I work in a parish office of a very small rural parish.  We have 300 families max.

Recently, I was talking to Father about a column he wrote for our bulletin (I’m the bulletin designer and editor).  In it, he shares about his frustration (he calls it a step before despair) about adult religious education.  He’s in good company; the priests in our diocese who have 1200 families are doing good to get 20 people to their adult education events; guess we shouldn’t complain about the four or five who show up to ours.

Father’s an amazing teacher and catechist, and we’re blessed to have him.  Before I was married, and then before I had kids, I was at most of his evening offerings and some of his morning Bible studies.  I’ve been through his RCIA series at least three times, and every time I learn something new.  I often share books with him and since he’s a bottomless pit of reading, I often get book recommendations from him.  I have an advantage many others don’t: I work in the office with him (though less now than I ever have before), so it’s convenient.

Talking to a friend recently, we discussed that what has worked in our parish in the last five years has been small group events and studies, especially those from our MOMS (Ministry of Mothers Sharing) group.  We have a number of small Cursillo groups that meet too.

But what about the rest of the parish?

Here are a number of the challenges I have thought about:

  1. A majority of families in our parish are young families, with children in school.  They leave their houses for school commitments and sports, but someone has to be home to help with homework and tuck the kids in at 8 (or earlier).  In fact, this is the challenge my family faces.  I struggle with the idea of hiring a babysitter (I have family close, yes, but I tap into them quite often), and at our parish, we have enough of a problem getting attendees without also lining up the two adults (who have had the appropriate Protecting God’s Children trainings, etc.) for child care (though I think offering child care is a great idea; it’s just hard to carry out with limited volunteers).
  2. It’s not convenient. At first, I hesitated with this one.  My first reaction was to get critical.  But when I step back and look at my own life (and I’m different from a lot of people; I live out in the boonies, not in a neighborhood), I see this as a major factor in how I make my own decisions to spend my time.  No evening is good for everyone who’s interested.  Saturdays are filled with the things that don’t fit in anywhere else.
  3. We don’t know about what everyone needs. Is it Bible studies?  Is it a series of recommendations and how-to’s with Catholic podcasts and other Catholic in-home resources?  Is it support from others who struggle and triumph in their daily faith journeys?  I think it’s a combination of these, but it’s hard to address them.  The quick answer is to do a study of the parish, to which I smile.  That is a good idea.  I’m biting back my cynical comment about low turnouts and responses.  We haven’t tried it lately.

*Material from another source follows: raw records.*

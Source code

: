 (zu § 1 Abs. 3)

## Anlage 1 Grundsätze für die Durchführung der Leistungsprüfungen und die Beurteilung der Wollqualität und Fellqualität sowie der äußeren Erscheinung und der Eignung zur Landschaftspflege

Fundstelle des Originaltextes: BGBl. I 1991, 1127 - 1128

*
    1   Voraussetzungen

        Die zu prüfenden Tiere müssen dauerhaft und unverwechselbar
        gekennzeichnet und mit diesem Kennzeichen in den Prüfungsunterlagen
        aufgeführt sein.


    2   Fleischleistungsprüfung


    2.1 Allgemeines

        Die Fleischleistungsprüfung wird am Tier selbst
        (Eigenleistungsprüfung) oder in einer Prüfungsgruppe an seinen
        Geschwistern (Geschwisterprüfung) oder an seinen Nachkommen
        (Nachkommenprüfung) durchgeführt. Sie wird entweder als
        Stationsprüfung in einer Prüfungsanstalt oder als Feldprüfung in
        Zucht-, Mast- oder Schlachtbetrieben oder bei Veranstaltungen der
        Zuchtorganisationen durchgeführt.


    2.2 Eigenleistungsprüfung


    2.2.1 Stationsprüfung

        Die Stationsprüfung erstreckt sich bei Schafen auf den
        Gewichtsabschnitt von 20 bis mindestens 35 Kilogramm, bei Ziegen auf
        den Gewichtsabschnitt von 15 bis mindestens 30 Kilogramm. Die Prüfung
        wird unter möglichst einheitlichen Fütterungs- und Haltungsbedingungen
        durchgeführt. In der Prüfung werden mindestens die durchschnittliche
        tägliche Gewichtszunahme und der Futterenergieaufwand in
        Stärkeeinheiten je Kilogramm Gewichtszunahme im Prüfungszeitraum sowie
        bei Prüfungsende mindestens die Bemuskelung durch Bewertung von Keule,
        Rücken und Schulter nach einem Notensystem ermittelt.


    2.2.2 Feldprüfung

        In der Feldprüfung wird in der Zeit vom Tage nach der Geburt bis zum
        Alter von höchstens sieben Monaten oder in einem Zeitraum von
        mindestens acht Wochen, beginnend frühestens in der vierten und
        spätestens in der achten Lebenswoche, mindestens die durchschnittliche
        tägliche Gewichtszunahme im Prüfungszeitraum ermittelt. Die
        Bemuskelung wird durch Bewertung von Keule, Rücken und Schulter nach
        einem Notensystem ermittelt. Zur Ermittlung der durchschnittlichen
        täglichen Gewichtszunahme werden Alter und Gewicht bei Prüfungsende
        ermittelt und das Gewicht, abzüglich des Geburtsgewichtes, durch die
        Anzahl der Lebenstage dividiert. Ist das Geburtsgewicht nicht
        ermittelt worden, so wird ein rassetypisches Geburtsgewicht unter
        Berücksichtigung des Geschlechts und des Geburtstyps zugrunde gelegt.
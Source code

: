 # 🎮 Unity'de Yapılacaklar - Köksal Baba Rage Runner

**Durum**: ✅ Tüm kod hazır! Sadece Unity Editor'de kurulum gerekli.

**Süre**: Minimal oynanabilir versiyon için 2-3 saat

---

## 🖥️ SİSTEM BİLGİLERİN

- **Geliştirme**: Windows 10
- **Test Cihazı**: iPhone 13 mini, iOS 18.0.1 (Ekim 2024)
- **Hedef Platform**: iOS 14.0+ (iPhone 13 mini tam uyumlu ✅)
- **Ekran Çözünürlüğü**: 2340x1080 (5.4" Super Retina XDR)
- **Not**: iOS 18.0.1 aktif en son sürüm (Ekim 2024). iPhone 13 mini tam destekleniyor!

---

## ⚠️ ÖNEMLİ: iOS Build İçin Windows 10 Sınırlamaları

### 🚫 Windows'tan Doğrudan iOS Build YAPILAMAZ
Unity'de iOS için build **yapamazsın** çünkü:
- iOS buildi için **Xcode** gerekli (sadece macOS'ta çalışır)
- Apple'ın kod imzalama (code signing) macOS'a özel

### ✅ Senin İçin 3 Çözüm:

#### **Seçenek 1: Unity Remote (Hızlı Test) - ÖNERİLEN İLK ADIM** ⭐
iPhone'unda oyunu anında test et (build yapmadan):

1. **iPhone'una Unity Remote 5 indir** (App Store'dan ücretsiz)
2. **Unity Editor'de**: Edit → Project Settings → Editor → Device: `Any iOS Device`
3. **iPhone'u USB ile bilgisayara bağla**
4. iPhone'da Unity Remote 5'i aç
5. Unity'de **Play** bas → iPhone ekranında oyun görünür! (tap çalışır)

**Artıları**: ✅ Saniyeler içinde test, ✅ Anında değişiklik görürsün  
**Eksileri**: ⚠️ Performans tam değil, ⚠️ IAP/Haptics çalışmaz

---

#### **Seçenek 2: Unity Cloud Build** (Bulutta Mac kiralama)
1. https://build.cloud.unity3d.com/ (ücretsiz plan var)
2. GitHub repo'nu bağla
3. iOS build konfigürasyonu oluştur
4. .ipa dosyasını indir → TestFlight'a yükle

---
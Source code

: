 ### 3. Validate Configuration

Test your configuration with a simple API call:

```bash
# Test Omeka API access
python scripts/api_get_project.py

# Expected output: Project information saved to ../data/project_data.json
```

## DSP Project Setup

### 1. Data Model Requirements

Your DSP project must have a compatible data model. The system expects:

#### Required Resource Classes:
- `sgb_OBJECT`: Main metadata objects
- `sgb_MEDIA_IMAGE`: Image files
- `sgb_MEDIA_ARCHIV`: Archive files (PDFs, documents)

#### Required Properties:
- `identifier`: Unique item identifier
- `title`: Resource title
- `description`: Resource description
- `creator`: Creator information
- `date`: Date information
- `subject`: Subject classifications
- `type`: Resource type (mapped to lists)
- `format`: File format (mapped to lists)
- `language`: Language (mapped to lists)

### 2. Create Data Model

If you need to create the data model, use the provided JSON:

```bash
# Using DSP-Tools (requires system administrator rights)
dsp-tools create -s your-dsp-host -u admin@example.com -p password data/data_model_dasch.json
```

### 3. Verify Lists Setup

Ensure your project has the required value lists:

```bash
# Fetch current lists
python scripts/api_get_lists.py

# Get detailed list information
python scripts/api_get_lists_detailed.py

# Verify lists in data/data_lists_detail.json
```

I don’t go to a lot of parish adult religious education things, mostly because they’re in the evenings and I just don’t have that flexibility in my life right now.  But I do listen to a lot of Catholic podcasts (see the left-hand sidebar), read a lot of Catholic blogs (see the right-hand sidebar), read a lot of Catholic books (see my book lists), and I think I’m probably doing OK (not great, just OK) on the educational front.  Oh, and I work with a priest.  That’s always good for helping the ole catechesis along.  🙂

But still.  I’m one person and I’m probably, as I considered it the other day, a Catholic freak. In fact, when I discovered the online Catholic community, I felt a great deal of relief, because I hadn’t found anything like that in my day-to-day life (I have to be careful how many books I throw at people, and how much information — I can see their eyes glaze over, their ears cake shut, their eyes flutter shut…maybe I’m just a bit too enthusiastic?).  It has been a place of support and growth for me, and I’ve found ways to supplement it with face-to-face encounters recently (working in that parish office helps, yes, but I also have a very close Catholic friend who has been helping me along).

But it’s hard not to despair if you’re the priest, trying to provide education through the parish and having no one show up.

Now I ask YOU: is there a crisis in adult religious education?  What works at your parish?  What would work for you?